Flashes of inspiration on how to improve certain areas within a product come to everyone every now and then. When that lightbulb moment happens, it feels fun, innovative and seems to have the potential to make the world a better place. Your users are sure to love it just as much as you do, right?

But before you get carried away and start to design and build a new feature, the real problem behind the idea needs to be defined and validated. Without fully understanding what and why you are trying to improve, the idea has quite a high risk of failure and huge costs for the company.

Define, design, build, test, iterate

At HeadBox, an iterative design approach – define, design, build, test, iterate – is an integral part of our process to create products and services that actually make a difference in the lives of our customers and users.

Last year we asked ourselves how confident we are in the experience our business customers go through while using HeadBox in order to figure out what we can do better.

Business customer experience is a broad area, it involves many stakeholders and covers many layers of service – from helping a team to organise a meeting to giving a manager tools that allow them to have oversight on their team or event programme. 

Identifying problems

First, we wanted to understand what current customers love the most about HeadBox, what’s not working particularly well for them and whether there are certain things that they need that we are unaware of. For broad exploration like this the double diamond approach comes in handy.

It’s a robust, user-centred design process with two phases – discovery and delivery. The process begins with helping multiple teams to define the problem through understanding users and their needs and ends with a mutual agreement on ideas to experiment with.

How it works

We started our discovery with extensive research to get both internal and external feedback on product usability and levels of satisfaction with existing products and services. Talking directly to our customers and getting a peek into their lives as event planners, team managers and financial analysts was invaluable and got us more insightful information than we could have hoped for. Walking together through the journey uncovered several pain points and helped us map the experience and how HeadBox fits into people’s working routines.

We created a customer journey map and an internal service map, highlighting the pain points which helps us to look at verticals and find steps in the journey that are critical to customers and the business.

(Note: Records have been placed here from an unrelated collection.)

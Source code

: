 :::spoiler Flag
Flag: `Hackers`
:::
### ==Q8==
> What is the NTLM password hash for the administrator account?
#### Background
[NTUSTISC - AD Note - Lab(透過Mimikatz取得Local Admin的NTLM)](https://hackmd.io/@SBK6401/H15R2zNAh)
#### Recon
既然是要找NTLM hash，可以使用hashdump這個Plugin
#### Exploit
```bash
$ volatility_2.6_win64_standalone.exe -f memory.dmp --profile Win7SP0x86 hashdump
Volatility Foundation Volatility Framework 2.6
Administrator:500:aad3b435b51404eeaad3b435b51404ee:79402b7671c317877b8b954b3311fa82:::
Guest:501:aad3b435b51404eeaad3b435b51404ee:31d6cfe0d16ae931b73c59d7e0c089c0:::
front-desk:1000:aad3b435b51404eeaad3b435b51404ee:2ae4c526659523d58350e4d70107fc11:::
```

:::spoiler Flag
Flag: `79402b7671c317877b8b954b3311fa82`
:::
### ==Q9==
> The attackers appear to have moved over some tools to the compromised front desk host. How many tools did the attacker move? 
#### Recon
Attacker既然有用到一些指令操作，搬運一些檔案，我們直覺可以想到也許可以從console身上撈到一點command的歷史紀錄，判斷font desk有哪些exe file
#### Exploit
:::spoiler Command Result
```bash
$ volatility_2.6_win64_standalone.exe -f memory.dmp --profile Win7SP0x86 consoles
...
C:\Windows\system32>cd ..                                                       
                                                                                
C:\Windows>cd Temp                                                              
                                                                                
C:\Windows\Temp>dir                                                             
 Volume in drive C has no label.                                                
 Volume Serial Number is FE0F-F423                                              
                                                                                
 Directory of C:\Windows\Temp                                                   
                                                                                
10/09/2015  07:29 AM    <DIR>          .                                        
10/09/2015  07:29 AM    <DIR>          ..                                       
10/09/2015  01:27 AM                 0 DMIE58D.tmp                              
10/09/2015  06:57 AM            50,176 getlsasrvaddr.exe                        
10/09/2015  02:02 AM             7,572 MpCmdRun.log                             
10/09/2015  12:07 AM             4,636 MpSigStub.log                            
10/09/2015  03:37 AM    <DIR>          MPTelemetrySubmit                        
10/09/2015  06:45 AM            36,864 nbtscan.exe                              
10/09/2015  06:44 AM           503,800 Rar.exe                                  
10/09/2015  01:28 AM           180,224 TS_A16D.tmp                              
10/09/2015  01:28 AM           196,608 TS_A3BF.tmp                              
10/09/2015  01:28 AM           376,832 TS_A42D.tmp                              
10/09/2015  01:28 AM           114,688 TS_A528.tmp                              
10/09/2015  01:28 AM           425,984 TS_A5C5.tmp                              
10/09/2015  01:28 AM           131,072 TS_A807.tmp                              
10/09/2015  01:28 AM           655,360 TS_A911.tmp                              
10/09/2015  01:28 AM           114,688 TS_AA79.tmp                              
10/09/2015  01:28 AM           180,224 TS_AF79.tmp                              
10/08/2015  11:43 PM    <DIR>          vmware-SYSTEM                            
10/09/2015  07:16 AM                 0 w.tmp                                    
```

Synthesis of customer interviews uncovers themes of what is important for the customers, what needs improving and what we could focus on.

Understanding who your product’s users are, their behaviours and motivations is crucial in deciding what to build or fix next.

As it often happens, this straight-forward process was less linear in reality and was challenged by many constraints. Reduced hours, remote work, endless lockdown, all of it takes its toll on product development.

One of the biggest downsides of wide research like this is information overload. There will always be questions that we could explore in more detail, but it’s impossible to cover everything, that’s why we set a fixed time frame to complete our discovery research before 2021 to enable us to move on to the next phase – agree on the direction and deliver a solution our customers can start using.

Our focus for 2021

In the end, we narrowed down our focus to only three areas for improvement in 2021: success of our customer onboarding, a simple and fast booking process and a transparent account performance overview

It may not seem like a lot, but to achieve success it’s better to do fewer things, but do them well. On the positive side, the process of going through this discovery together and sharing the learnings helped everyone at HeadBox to gain a deeper understanding of who our customers and users are and to find much needed focus to work towards a common goal.

Next step this year is to get stuck into designing and building product experiments with the winning ideas we gathered through the discovery research.